Chapter 3 deals with the requisites for, and the process of, Buddhism's dissemination in Japan. Shinto-Buddhist syncretism is examined at the level of the official ideology and in the sphere of folk ideas as well. The author has, for the first time in Japanese studies, formulated the concept of functional complementarity of the two religions: Shinto regulates intra-community relations and "has power" over nature, while Buddhism integrates man into intra-state ideological relations thus forming man as an individual. The chapter also deals with the amalgamation between Shintoism and Buddhism through the ancestors' cult, penetration of Buddhist ideas into the Shinto folklore, transformation of Shinto deities under the effect of Buddhism, syncretism of both religions due to the adaptation of Karma in Japan, contamination of the Shinto and Buddhist rituals.
Chapter 4 is devoted to the depiction of man in the early Japanese literature.

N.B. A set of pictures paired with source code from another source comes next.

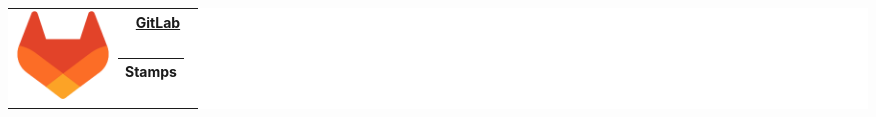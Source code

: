 <div>
    <table>
        <tr>
            <td rowspan="3">
                <img src="Assets/Software/GitLab.svg" width="96">
            </td>
            <th colspan="2" style="text-align: center;">
                <a href="https://about.gitlab.com/">
                    GitLab
                </a>
            </th>
        </tr>
        <tr>
            <th>
                Stamps
            </th>
            <td>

The author substantiates the idea that the problem of man as a bearer of ethic norms has a prominent place in the Buddhist literature. He also analyses the typological features of the Buddhist, Shintoist and aristocratic literature each of which depicts man in its own way.

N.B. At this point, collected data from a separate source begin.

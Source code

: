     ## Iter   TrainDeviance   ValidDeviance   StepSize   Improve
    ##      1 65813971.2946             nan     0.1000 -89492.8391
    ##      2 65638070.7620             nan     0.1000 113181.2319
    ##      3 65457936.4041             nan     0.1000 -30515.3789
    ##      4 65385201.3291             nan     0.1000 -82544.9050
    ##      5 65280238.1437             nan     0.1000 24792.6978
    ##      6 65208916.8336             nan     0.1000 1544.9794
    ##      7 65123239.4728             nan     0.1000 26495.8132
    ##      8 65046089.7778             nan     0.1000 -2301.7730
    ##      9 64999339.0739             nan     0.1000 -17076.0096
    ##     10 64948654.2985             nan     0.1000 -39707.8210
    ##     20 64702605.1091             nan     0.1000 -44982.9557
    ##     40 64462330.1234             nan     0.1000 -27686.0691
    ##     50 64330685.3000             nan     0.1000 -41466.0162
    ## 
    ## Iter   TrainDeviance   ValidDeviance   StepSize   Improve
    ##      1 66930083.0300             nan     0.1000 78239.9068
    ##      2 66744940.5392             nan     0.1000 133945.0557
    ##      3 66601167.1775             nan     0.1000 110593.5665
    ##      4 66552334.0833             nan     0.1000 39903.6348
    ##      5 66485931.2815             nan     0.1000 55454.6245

In the Conclusion the author says that from the viewpoint of historical development the major contribution of Buddhism is not to be found in the formation of state ideology as it is usually believed in respect to the reviewed period. Although, at a definite stage, the role of Buddhism used to be very active, Shinto forced it back with the lapse of time. But the intransient significance of Buddhism traced throughout the entire Japanese history is that it promoted immensely the formation of the individual consciousness and took a permanent part in its socialization. Finally, the author formulates the major trends in the evolution of Japanese Buddhism in the 9th century taking as an example the personality of Kukai, an outstanding reformer of Buddhism in Japan: its links with the state become weaker, Buddhism ceases to be a homogeneous phenomenon; there emerge well organized and opposing religio-philosophical schools.